Agents of Impact | October 23, 2020

Voters

Dennis Price
ImpactAlpha Editor

Dennis Price

ImpactAlpha, Oct. 23 – That sound you hear: Tens of millions of early voters determined to have a voice in the country we want to be. The risk of voting during a pandemic was supposed to deter voting. Instead, threats to our health and to our democracy appear to be turning voters out in record numbers.

An astounding 46,784,165 have already voted in the U.S. election. That’s a third of the total turnout in 2016, with 11 days to go. Texans, who lead early voter turnout, have already cast almost 6 million votes – two-thirds of the nearly 9 million votes cast in the last presidential election. California and Florida, North Carolina and New Jersey, and Michigan are following right behind.

“This is one of the crucial elections for my sons,” Dana Clark, who voted in New Orleans with a ‘safety pod’ to protect her and her son, told BuzzFeed News. “We’re so divided right now. We can do better. We should do better, and it starts with voting, which is why I always bring my kids to the polls.”

Pandemic notwithstanding, Nate Silver’s FiveThirtyEight is predicting 154 million votes will be cast in the largest turnout in U.S. history. 

It’s no accident. Agents of Democracy have stood strong against efforts to suppress the vote, including voter ID laws, purges of voter rolls and limits on mail-in, drive-in and early voting.

The ACLU has won 26 victories to safeguard voting rights in 20 states and Puerto Rico. LeBron James’ More Than a Vote has recruited 40,000 poll workers and helped push for NBA arenas to be converted to poll stations. This week the organization launched an operation to combat misinformation among younger Black voters. Michelle Obama’s bipartisan “When we all vote” campaign mobilized an army of mayors, school representatives and neighborhood “voting squad captains.”

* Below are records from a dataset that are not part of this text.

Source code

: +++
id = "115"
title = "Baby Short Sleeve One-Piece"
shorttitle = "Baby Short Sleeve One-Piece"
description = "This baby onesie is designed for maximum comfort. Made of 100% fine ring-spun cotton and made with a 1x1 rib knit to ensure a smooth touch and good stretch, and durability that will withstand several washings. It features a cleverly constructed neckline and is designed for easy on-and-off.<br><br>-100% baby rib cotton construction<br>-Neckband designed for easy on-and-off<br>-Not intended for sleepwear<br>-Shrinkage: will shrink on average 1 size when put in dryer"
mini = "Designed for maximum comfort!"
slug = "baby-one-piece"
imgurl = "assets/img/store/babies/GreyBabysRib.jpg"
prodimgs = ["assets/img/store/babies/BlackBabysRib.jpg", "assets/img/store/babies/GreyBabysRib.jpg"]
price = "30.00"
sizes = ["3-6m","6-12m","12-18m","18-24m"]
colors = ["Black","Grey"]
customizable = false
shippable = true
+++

In Texas, Voto Latino registered more than 500,000 new voters between May and October. Beto O’Rourke’s Powered By People registered another 100,000, and mobilized more than 7,000 volunteers who have made 6 million calls and 40 million texts.

Democracy is like jazz, musician Wynton Marsalis told the Financial Times. “You’ve got your individual rights – that’s improvisation. You’ve got your responsibility to the group – that’s swing. And you have your optimism and belief that your will and reasoning and choices can make a difference – that’s the blues.”